START ENTRIES SUPPLIED

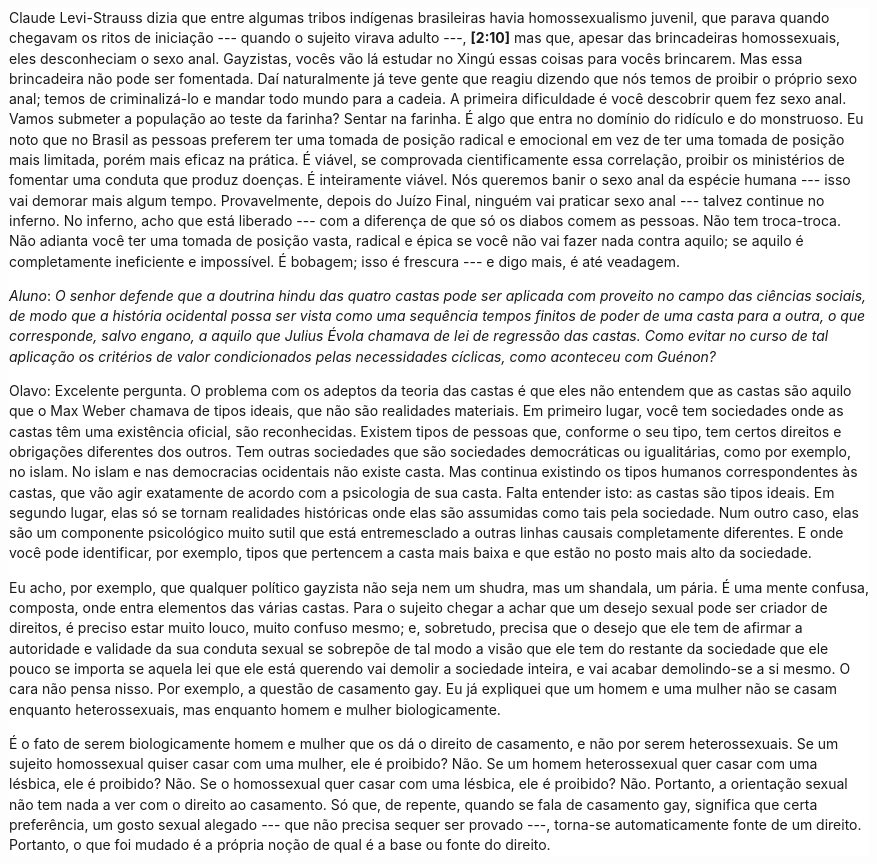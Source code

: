 Claude Levi-Strauss dizia que entre algumas tribos indígenas brasileiras havia homossexualismo juvenil, que parava quando chegavam os ritos de iniciação --- quando o sujeito virava adulto ---, **\[2:10\]** mas que, apesar das brincadeiras homossexuais, eles desconheciam o sexo anal. Gayzistas, vocês vão lá estudar no Xingú essas coisas para vocês brincarem. Mas essa brincadeira não pode ser fomentada. Daí naturalmente já teve gente que reagiu dizendo que nós temos de proibir o próprio sexo anal; temos de criminalizá-lo e mandar todo mundo para a cadeia. A primeira dificuldade é você descobrir quem fez sexo anal. Vamos submeter a população ao teste da farinha? Sentar na farinha. É algo que entra no domínio do ridículo e do monstruoso. Eu noto que no Brasil as pessoas preferem ter uma tomada de posição radical e emocional em vez de ter uma tomada de posição mais limitada, porém mais eficaz na prática. É viável, se comprovada cientificamente essa correlação, proibir os ministérios de fomentar uma conduta que produz doenças. É inteiramente viável. Nós queremos banir o sexo anal da espécie humana --- isso vai demorar mais algum tempo. Provavelmente, depois do Juízo Final, ninguém vai praticar sexo anal --- talvez continue no inferno. No inferno, acho que está liberado --- com a diferença de que só os diabos comem as pessoas. Não tem troca-troca. Não adianta você ter uma tomada de posição vasta, radical e épica se você não vai fazer nada contra aquilo; se aquilo é completamente ineficiente e impossível. É bobagem; isso é frescura --- e digo mais, é até veadagem.

*Aluno*: *O senhor defende que a doutrina hindu das quatro castas pode ser aplicada com proveito no campo das ciências sociais, de modo que a história ocidental possa ser vista como uma sequência tempos finitos de poder de uma casta para a outra, o que corresponde, salvo engano, a aquilo que Julius Évola chamava de lei de regressão das castas. Como evitar no curso de tal aplicação os critérios de valor condicionados pelas necessidades cíclicas, como aconteceu com Guénon?*

Olavo: Excelente pergunta. O problema com os adeptos da teoria das castas é que eles não entendem que as castas são aquilo que o Max Weber chamava de tipos ideais, que não são realidades materiais. Em primeiro lugar, você tem sociedades onde as castas têm uma existência oficial, são reconhecidas. Existem tipos de pessoas que, conforme o seu tipo, tem certos direitos e obrigações diferentes dos outros. Tem outras sociedades que são sociedades democráticas ou igualitárias, como por exemplo, no islam. No islam e nas democracias ocidentais não existe casta. Mas continua existindo os tipos humanos correspondentes às castas, que vão agir exatamente de acordo com a psicologia de sua casta. Falta entender isto: as castas são tipos ideais. Em segundo lugar, elas só se tornam realidades históricas onde elas são assumidas como tais pela sociedade. Num outro caso, elas são um componente psicológico muito sutil que está entremesclado a outras linhas causais completamente diferentes. E onde você pode identificar, por exemplo, tipos que pertencem a casta mais baixa e que estão no posto mais alto da sociedade.

Eu acho, por exemplo, que qualquer político gayzista não seja nem um shudra, mas um shandala, um pária. É uma mente confusa, composta, onde entra elementos das várias castas. Para o sujeito chegar a achar que um desejo sexual pode ser criador de direitos, é preciso estar muito louco, muito confuso mesmo; e, sobretudo, precisa que o desejo que ele tem de afirmar a autoridade e validade da sua conduta sexual se sobrepõe de tal modo a visão que ele tem do restante da sociedade que ele pouco se importa se aquela lei que ele está querendo vai demolir a sociedade inteira, e vai acabar demolindo-se a si mesmo. O cara não pensa nisso. Por exemplo, a questão de casamento gay. Eu já expliquei que um homem e uma mulher não se casam enquanto heterossexuais, mas enquanto homem e mulher biologicamente.

É o fato de serem biologicamente homem e mulher que os dá o direito de casamento, e não por serem heterossexuais. Se um sujeito homossexual quiser casar com uma mulher, ele é proibido? Não. Se um homem heterossexual quer casar com uma lésbica, ele é proibido? Não. Se o homossexual quer casar com uma lésbica, ele é proibido? Não. Portanto, a orientação sexual não tem nada a ver com o direito ao casamento. Só que, de repente, quando se fala de casamento gay, significa que certa preferência, um gosto sexual alegado --- que não precisa sequer ser provado ---, torna-se automaticamente fonte de um direito. Portanto, o que foi mudado é a própria noção de qual é a base ou fonte do direito.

END ENTRIES SUPPLIED

ABOUT THIS TASK:
Every entry above should be written out again verbatim, with no pictures included.

WRITTEN RESPONSE:
Source code

: Claude Levi-Strauss dizia que entre algumas tribos indígenas brasileiras havia homossexualismo juvenil, que parava quando chegavam os ritos de iniciação --- quando o sujeito virava adulto ---, **\[2:10\]** mas que, apesar das brincadeiras homossexuais, eles desconheciam o sexo anal. Gayzistas, vocês vão lá estudar no Xingú essas coisas para vocês brincarem. Mas essa brincadeira não pode ser fomentada. Daí naturalmente já teve gente que reagiu dizendo que nós temos de proibir o próprio sexo anal; temos de criminalizá-lo e mandar todo mundo para a cadeia. A primeira dificuldade é você descobrir quem fez sexo anal. Vamos submeter a população ao teste da farinha? Sentar na farinha. É algo que entra no domínio do ridículo e do monstruoso. Eu noto que no Brasil as pessoas preferem ter uma tomada de posição radical e emocional em vez de ter uma tomada de posição mais limitada, porém mais eficaz na prática. É viável, se comprovada cientificamente essa correlação, proibir os ministérios de fomentar uma conduta que produz doenças. É inteiramente viável. Nós queremos banir o sexo anal da espécie humana --- isso vai demorar mais algum tempo. Provavelmente, depois do Juízo Final, ninguém vai praticar sexo anal --- talvez continue no inferno. No inferno, acho que está liberado --- com a diferença de que só os diabos comem as pessoas. Não tem troca-troca. Não adianta você ter uma tomada de posição vasta, radical e épica se você não vai fazer nada contra aquilo; se aquilo é completamente ineficiente e impossível. É bobagem; isso é frescura --- e digo mais, é até veadagem.

*Aluno*: *O senhor defende que a doutrina hindu das quatro castas pode ser aplicada com proveito no campo das ciências sociais, de modo que a história ocidental possa ser vista como uma sequência tempos finitos de poder de uma casta para a outra, o que corresponde, salvo engano, a aquilo que Julius Évola chamava de lei de regressão das castas. Como evitar no curso de tal aplicação os critérios de valor condicionados pelas necessidades cíclicas, como aconteceu com Guénon?*

Olavo: Excelente pergunta. O problema com os adeptos da teoria das castas é que eles não entendem que as castas são aquilo que o Max Weber chamava de tipos ideais, que não são realidades materiais. Em primeiro lugar, você tem sociedades onde as castas têm uma existência oficial, são reconhecidas. Existem tipos de pessoas que, conforme o seu tipo, tem certos direitos e obrigações diferentes dos outros. Tem outras sociedades que são sociedades democráticas ou igualitárias, como por exemplo, no islam. No islam e nas democracias ocidentais não existe casta. Mas continua existindo os tipos humanos correspondentes às castas, que vão agir exatamente de acordo com a psicologia de sua casta. Falta entender isto: as castas são tipos ideais. Em segundo lugar, elas só se tornam realidades históricas onde elas são assumidas como tais pela sociedade. Num outro caso, elas são um componente psicológico muito sutil que está entremesclado a outras linhas causais completamente diferentes. E onde você pode identificar, por exemplo, tipos que pertencem a casta mais baixa e que estão no posto mais alto da sociedade.

Eu acho, por exemplo, que qualquer político gayzista não seja nem um shudra, mas um shandala, um pária. É uma mente confusa, composta, onde entra elementos das várias castas. Para o sujeito chegar a achar que um desejo sexual pode ser criador de direitos, é preciso estar muito louco, muito confuso mesmo; e, sobretudo, precisa que o desejo que ele tem de afirmar a autoridade e validade da sua conduta sexual se sobrepõe de tal modo a visão que ele tem do restante da sociedade que ele pouco se importa se aquela lei que ele está querendo vai demolir a sociedade inteira, e vai acabar demolindo-se a si mesmo. O cara não pensa nisso. Por exemplo, a questão de casamento gay. Eu já expliquei que um homem e uma mulher não se casam enquanto heterossexuais, mas enquanto homem e mulher biologicamente.

É o fato de serem biologicamente homem e mulher que os dá o direito de casamento, e não por serem heterossexuais. Se um sujeito homossexual quiser casar com uma mulher, ele é proibido? Não. Se um homem heterossexual quer casar com uma lésbica, ele é proibido? Não. Se o homossexual quer casar com uma lésbica, ele é proibido? Não. Portanto, a orientação sexual não tem nada a ver com o direito ao casamento. Só que, de repente, quando se fala de casamento gay, significa que certa preferência, um gosto sexual alegado --- que não precisa sequer ser provado ---, torna-se automaticamente fonte de um direito. Portanto, o que foi mudado é a própria noção de qual é a base ou fonte do direito.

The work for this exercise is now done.